Another fine example from the group of American Illustration in the sale is N.C. Wyeth’s painting for the novel Deerslayer, titled "She foundChingachgook studying the shores of the lake, the mountains, and the heavens..." (estimate: $700,000-1,000,000).


Among the strong selection of American Modernist works is Shipyard Society by George Bellows (estimate: $4,000,000-6,000,000), which is offered by the Virginia Museum of Fine Arts to support future acquisitions.  Painted in Camden, Maine, in 1916, Shipyard Society shows two of the most famed themes of Bellows’ career; the struggle of man versus the sea along the coast of Maine, and a focus on a realistic depiction of all levels of society.

 

Additional American Modernist highlights include Edward Hopper’s Windy Day which is sold to benefit The Prospect Hill Foundation and depicts the White River in Vermont with the adept handling of watercolor and keen understanding of light for which the artist’s works on paper are best known (estimate: $1,000,000-1,500,000).

The auction includes iconic Impressionist works, including a Cos Cob interior by Childe Hassam recognized by scholars as the best of its type, a pastel example of William Merritt Chase’s famed Shinnecock, Long Island, landscapes, and a John Singer Sargent sketch after the artist’s masterwork El Jaleo in the Isabella Stewart Gardiner Museum. 
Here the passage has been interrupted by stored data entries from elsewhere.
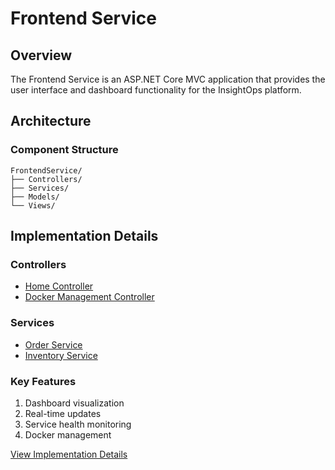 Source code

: # Frontend Service

## Overview

The Frontend Service is an ASP.NET Core MVC application that provides the user interface and dashboard functionality for the InsightOps platform.

## Architecture

### Component Structure
```plaintext
FrontendService/
├── Controllers/
├── Services/
├── Models/
└── Views/
```

## Implementation Details

### Controllers
- [Home Controller](../../technical-docs/controllers/home-controller.md)
- [Docker Management Controller](../../technical-docs/controllers/docker-controller.md)

### Services
- [Order Service](../../technical-docs/services/order-service.md)
- [Inventory Service](../../technical-docs/services/inventory-service.md)

### Key Features
1. Dashboard visualization
2. Real-time updates
3. Service health monitoring
4. Docker management

[View Implementation Details](../../technical-docs/implementation/frontend.md)
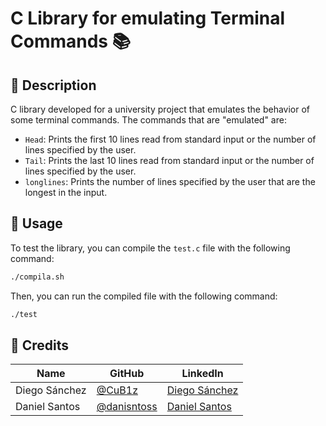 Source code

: # C Library for emulating Terminal Commands 📚

## 📝 Description
C library developed for a university project that emulates the behavior of some terminal commands. The commands that are "emulated" are:
- `Head`: Prints the first 10 lines read from standard input or the number of lines specified by the user.
- `Tail`: Prints the last 10 lines read from standard input or the number of lines specified by the user.
- `longlines`: Prints the number of lines specified by the user that are the longest in the input.

## 🚀 Usage
To test the library, you can compile the `test.c` file with the following command:
```bash
./compila.sh
```

Then, you can run the compiled file with the following command:
```bash
./test
```

## 📜 Credits

| Name          | GitHub                                       | LinkedIn                                                    |
| ------------- | -------------------------------------------- | ----------------------------------------------------------- |
| Diego Sánchez | [@CuB1z](https://github.com/CuB1z)           | [Diego Sánchez](https://www.linkedin.com/in/cub1z/)         |
| Daniel Santos | [@danisntoss](https://github.com/danisntoss) | [Daniel Santos ](https://www.linkedin.com/in/danisantos15/) | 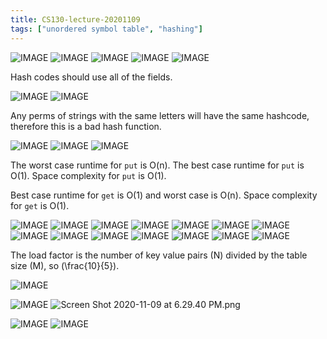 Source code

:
 ```yaml
---
title: CS130-lecture-20201109
tags: ["unordered symbol table", "hashing"]
---
```


![IMAGE](/3C39E93EE64650722DA143AFCE290708.jpg)
![IMAGE](/EE52C4D04994886511E9CFA48879E265.jpg)
![IMAGE](/9BFA6B1A6EA1D53CFE604B6EDA0EE98E.jpg)
![IMAGE](/8B6777D38FA357D8BCD9021CBCC8A925.jpg)
![IMAGE](/57A18BF12227EEBFF7F96F5FD3268DB7.jpg)

Hash codes should use all of the fields.

![IMAGE](/8C4C1DB93BC23FC1B7BE81C73757D1DE.jpg)
![IMAGE](/ED78D1A3FDA10FB0588E18C5912660E2.jpg)

Any perms of strings with the same letters will have the same hashcode, therefore this is a bad hash function.

![IMAGE](/4870A9070C064A485FEB02C790950ECF.jpg)
![IMAGE](/0EDA66877DEFE62221D6448C31058916.jpg)
![IMAGE](/5199153D8632E57D5E7A9DBE52629126.jpg)

The worst case runtime for `put` is O(n).
The best case runtime for `put` is O(1).
Space complexity for `put` is O(1).

Best case runtime for `get` is O(1) and worst case is O(n).
Space complexity for `get` is O(1).

![IMAGE](/EC8CEFBF1620D466E0672B5F88CBC5A3.jpg)
![IMAGE](/341E819BAED17B4E8D6E88176B8AC5F3.jpg)
![IMAGE](/2D78A9380EEF0F652D63BD9820731937.jpg)
![IMAGE](/79600262EEF805586CC9D0A963874D54.jpg)
![IMAGE](/CA542426925687A98233B20C9681D429.jpg)
![IMAGE](/2DE095A8AE9A7A45FA5200CB1C1FA598.jpg)
![IMAGE](/43BAFFB2C467306D94E659E9333F05A4.jpg)
![IMAGE](/4BCB1F08F1622E7FD77CFF42914F0580.jpg)
![IMAGE](/EA2AB45A067167E5F0CAA574C8DBB647.jpg)
![IMAGE](/334B6C21E23569FD235C44FF10A13E89.jpg)
![IMAGE](/E42D08477C3E20AB0C5733D520E654A7.jpg)
![IMAGE](/87E7AA5C2A51A47F03891F01B1182B12.jpg)
![IMAGE](/E054CB8521B81A8DFE1C5329A4B62689.jpg)
![IMAGE](/E8BCBC3A23E60A2FB7F133B2789B42BE.jpg)

The load factor is the number of key value pairs \(N\) divided by the table size \(M\), so \(\frac{10}{5}).

![IMAGE](/F4F7D394FC636BE1E47FFF2BE47E67D0.jpg)

![IMAGE](/6B697F395BEAD8C0AF77C2A26D91CCF0.jpg)
![Screen Shot 2020-11-09 at 6.29.40 PM.png](/D4AF28583B70C3BB89BA5E7AD2B1F4E1.png)

![IMAGE](/90817B2D49828CCAAFFF4700B2924DDF.jpg)
![IMAGE](/1B75C5FED8D376E828D36C93194982F2.jpg)
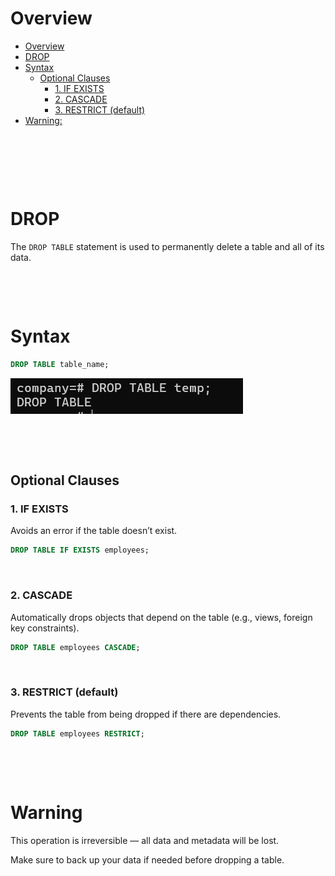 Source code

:# Overview

- [Overview](#overview)
- [DROP](#drop)
- [Syntax](#syntax)
  - [Optional Clauses](#optional-clauses)
    - [1. IF EXISTS](#1-if-exists)
    - [2. CASCADE](#2-cascade)
    - [3. RESTRICT (default)](#3-restrict-default)
- [Warning:](#warning)

&nbsp;

&nbsp;

&nbsp;

# DROP

The `DROP TABLE` statement is used to permanently delete a table and all of its data.

&nbsp;

&nbsp;

# Syntax

```sql
DROP TABLE table_name;
```

<img src="../assets/Table/drop-table.png">

&nbsp;

&nbsp;

## Optional Clauses

### 1. IF EXISTS

Avoids an error if the table doesn’t exist.

```sql
DROP TABLE IF EXISTS employees;
```

&nbsp;

### 2. CASCADE

Automatically drops objects that depend on the table (e.g., views, foreign key constraints).

```sql
DROP TABLE employees CASCADE;
```

&nbsp;

### 3. RESTRICT (default)

Prevents the table from being dropped if there are dependencies.

```sql
DROP TABLE employees RESTRICT;
```

&nbsp;

&nbsp;

# Warning

This operation is irreversible — all data and metadata will be lost.

Make sure to back up your data if needed before dropping a table.
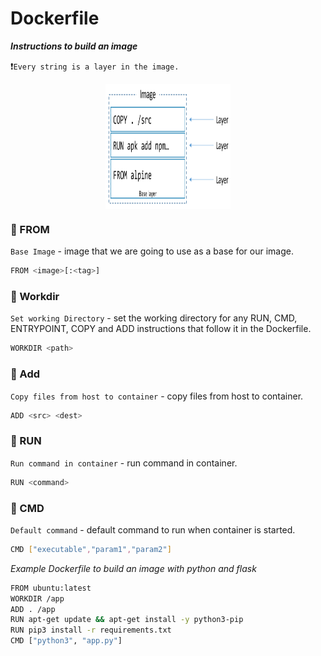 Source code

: # Dockerfile

**_Instructions to build an image_**

❗️`Every string is a layer in the image.`

<center><img src="../Images/Dockerfile.png" width="200" height="200" width="400" align="center" ></center>

### 🔺 FROM
`Base Image` - image that we are going to use as a base for our image.

```bash
FROM <image>[:<tag>]
```

### 🔺 Workdir
`Set working Directory` - set the working directory for any RUN, CMD, ENTRYPOINT, COPY and ADD instructions that follow it in the Dockerfile.

```bash
WORKDIR <path>
```

### 🔺 Add
`Copy files from host to container` - copy files from host to container.

```bash
ADD <src> <dest>
```

### 🔺 RUN
`Run command in container` - run command in container.

```bash
RUN <command>
```

### 🔺 CMD
`Default command` - default command to run when container is started.

```bash
CMD ["executable","param1","param2"]
```

_Example Dockerfile to build an image with python and flask_

```bash
FROM ubuntu:latest
WORKDIR /app
ADD . /app
RUN apt-get update && apt-get install -y python3-pip
RUN pip3 install -r requirements.txt
CMD ["python3", "app.py"]
```

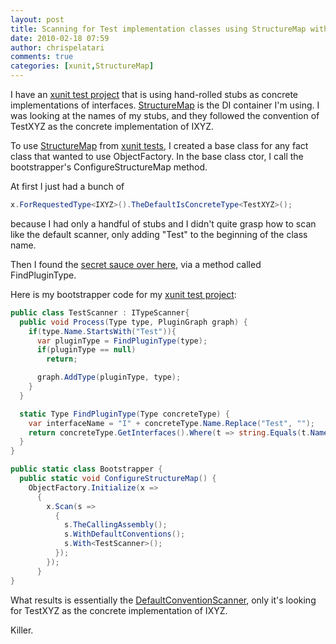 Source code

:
 ```yaml
---
layout: post
title: Scanning for Test implementation classes using StructureMap with xunit
date: 2010-02-18 07:59
author: chrispelatari
comments: true
categories: [xunit,StructureMap]
---
```


I have an [xunit test project](http://xunit.codeplex.com/) that is using hand-rolled stubs as concrete implementations of interfaces.
[StructureMap](http://structuremap.sourceforge.net/Default.htm) is
the DI container I'm using. I was looking at the names of my stubs, and they
followed the convention of TestXYZ as the concrete implementation of IXYZ.

To use [StructureMap](http://structuremap.sourceforge.net/Default.htm) from [xunit tests](http://xunit.codeplex.com/), I created a base
class for any fact class that wanted to use ObjectFactory. In the base class
ctor, I call the bootstrapper's ConfigureStructureMap method.

At first I just had a bunch of
```csharp
x.ForRequestedType<IXYZ>().TheDefaultIsConcreteType<TestXYZ>();
```
because I had only a handful of stubs and I didn't quite grasp how to scan like
the default scanner, only adding "Test" to the beginning of the class name.

Then I found the [secret sauce over here](http://www.bjoernrochel.de/2009/07/24/cutting-the-fluff-from-service-registration-or-how-to-do-funky-stuff-with-coc-castledynamicproxy-structuremap/), via a method called FindPluginType.

Here is my bootstrapper code for my [xunit test project](http://xunit.codeplex.com/):

```csharp
public class TestScanner : ITypeScanner{
  public void Process(Type type, PluginGraph graph) {
    if(type.Name.StartsWith("Test")){
      var pluginType = FindPluginType(type);
      if(pluginType == null)
        return;

      graph.AddType(pluginType, type);
    }				
  }

  static Type FindPluginType(Type concreteType) {
    var interfaceName = "I" + concreteType.Name.Replace("Test", "");
    return concreteType.GetInterfaces().Where(t => string.Equals(t.Name, interfaceName, StringComparison.Ordinal)).FirstOrDefault();
  }
}

public static class Bootstrapper {
  public static void ConfigureStructureMap() {
    ObjectFactory.Initialize(x =>
      {
        x.Scan(s =>
          {
            s.TheCallingAssembly();
            s.WithDefaultConventions();
            s.With<TestScanner>();
          });
        });
      }
}
```

What
results is essentially the [DefaultConventionScanner](http://structuremap.sourceforge.net/ScanningAssemblies.htm#section9),
only it's looking for TestXYZ as the concrete implementation of IXYZ.

Killer.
Stellar examples by the Hudson River School include works by Sanford Gifford, John Frederick Kensett and Albert Bierstadt. A strong group of Western works includes examples by Alfred Jacob Miller, Henry Farny and Taos Society artists such as Walter Ufer. The sculpture selection is led by an Augustus Saint-Gaudens once owned by Stanford White, as well as exceptional models by Gaston Lachaise, Elizabeth Catlett and Herbert Haseltine.